Others weren’t so complimentary.

“It’s a harebrained idea,” says Chris Staples, a partner at ReThink, a boutique ad agency in Vancouver with clients such as Bell Mobility and A&W Restaurants.

“It sounds wonderful and lofty, but rather than coming up with complicated global schemes, why not act locally? Big ideas can be great ideas, but this one has a lot of immediately apparent problems.”

Staples thinks clients would shy away from the added cost, even at one per cent of their existing budget.

He also says animals are already well compensated. ReThink recently paid the wrangler of two cows $7,000 for one television spot, while a human actor received just $1,500. (Given supply and demand, this animal-human disparity is common in the industry.)

Rob MacLean, a vice-president at DDB, a large national firm, faults the idea on several fronts, including its lack of detail.

“I think the [Animal Copyright Foundation] logo could be a vehicle to communicate the integrity of advertisers. It’s a smart idea that could take off, if properly managed and packaged, but as it is, it’s fraught with problems.”

MacLean says a similar Canadian model, the Environmental Choice Program, has managed to allocate funds to environmental causes.

But Colbert refuses to think small.

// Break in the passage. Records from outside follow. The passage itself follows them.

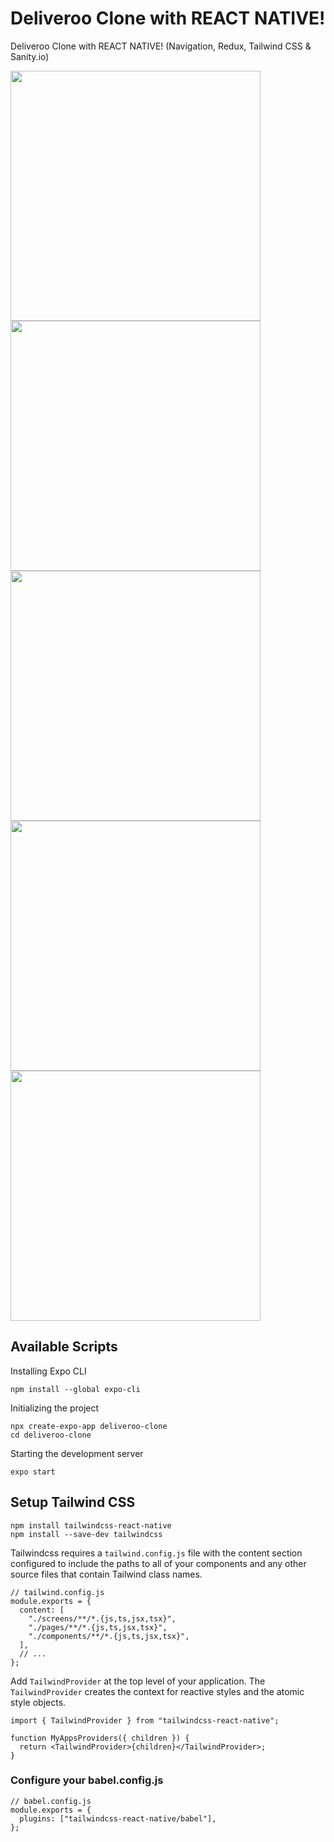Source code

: # Deliveroo Clone with REACT NATIVE!
Deliveroo Clone with REACT NATIVE! (Navigation, Redux, Tailwind CSS & Sanity.io)

<p align="row">
<img src="https://user-images.githubusercontent.com/73575643/187061336-56037bad-9d20-4a74-8aa3-4d66b14e9db1.png" width="400" >
 <img src="https://user-images.githubusercontent.com/73575643/187061351-1a291d83-35f1-4f16-b3e6-38d62d227b1e.png" width="400" >
 <img src= "https://user-images.githubusercontent.com/73575643/187061361-a18ef856-1953-4d83-b2c0-2b3116629a22.png" width="400" >
<img src= "https://user-images.githubusercontent.com/73575643/187061367-0445a611-7365-427b-9446-b4f7299c2549.png" width="400" >
 <img src= "https://user-images.githubusercontent.com/73575643/187061368-abf1d987-fd50-4a23-aa14-5d76a3c3a7c0.png" width="400" >
</p>



## Available Scripts
 Installing Expo CLI

```
npm install --global expo-cli
```
Initializing the project
```
npx create-expo-app deliveroo-clone 
cd deliveroo-clone
```

 Starting the development server
```
expo start
```
## Setup Tailwind CSS
```
npm install tailwindcss-react-native
npm install --save-dev tailwindcss
```
Tailwindcss requires a ``tailwind.config.js`` file with the content section configured to include the paths to all of your components and any other source files that contain Tailwind class names.
```
// tailwind.config.js
module.exports = {
  content: [
    "./screens/**/*.{js,ts,jsx,tsx}",
    "./pages/**/*.{js,ts,jsx,tsx}",
    "./components/**/*.{js,ts,jsx,tsx}",
  ],
  // ...
};
```
Add ``TailwindProvider`` at the top level of your application. The ``TailwindProvider`` creates the context for reactive styles and the atomic style objects.
```
import { TailwindProvider } from "tailwindcss-react-native";

function MyAppsProviders({ children }) {
  return <TailwindProvider>{children}</TailwindProvider>;
}
```
### Configure your babel.config.js
```
// babel.config.js
module.exports = {
  plugins: ["tailwindcss-react-native/babel"],
};
```
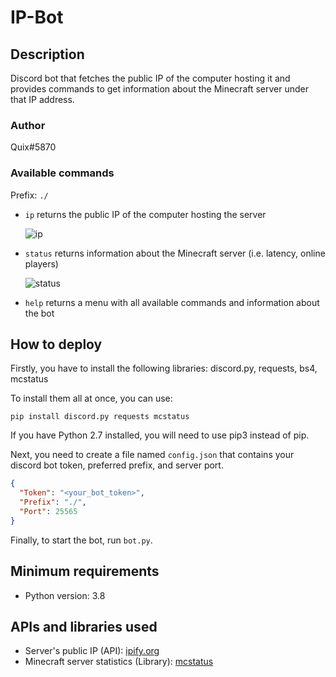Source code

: # IP-Bot
## Description
Discord bot that fetches the public IP of the computer hosting it and provides commands to get information about the Minecraft server under that IP address.

### Author
Quix#5870

### Available commands
Prefix: `./`

- `ip` returns the public IP of the computer hosting the server
  
  ![ip](https://i.imgur.com/8IYlZXo.png 'Click to view full resolution image')
- `status` returns information about the Minecraft server (i.e. latency, online players)
  
  ![status](https://i.imgur.com/tWvXoMw.png)
- `help` returns a menu with all available commands and information about the bot

## How to deploy
Firstly, you have to install the following libraries: discord.py, requests, bs4, mcstatus

To install them all at once, you can use:
```commandline
pip install discord.py requests mcstatus
```

If you have Python 2.7 installed, you will need to use pip3 instead of pip.

Next, you need to create a file named `config.json` that contains your discord bot token, preferred prefix, and server port.
```json
{
  "Token": "<your_bot_token>",
  "Prefix": "./",
  "Port": 25565
}
```

Finally, to start the bot, run `bot.py`.

## Minimum requirements
- Python version: 3.8

## APIs and libraries used
- Server's public IP (API): [ipify.org](https://www.ipify.org/)
- Minecraft server statistics (Library): [mcstatus](https://github.com/Dinnerbone/mcstatus)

He says he is not a fan of the drive-by activism favoured by celebrities at seal hunts and the like.

He also argues that acting locally or symbolically poses hidden risks. “It is very sexy to save a whale or an elephant, but it obscures our need to deal with the bigger picture.”
And the time to act, he insists, is fast approaching.

“By September, we’re going to see the first companies signing up for the animal copyright logo. You’ll see them signing up — or running for cover.”

Jeff MacIntyre (jeffmacintyre.com) is a Canadian freelance journalist living in New York.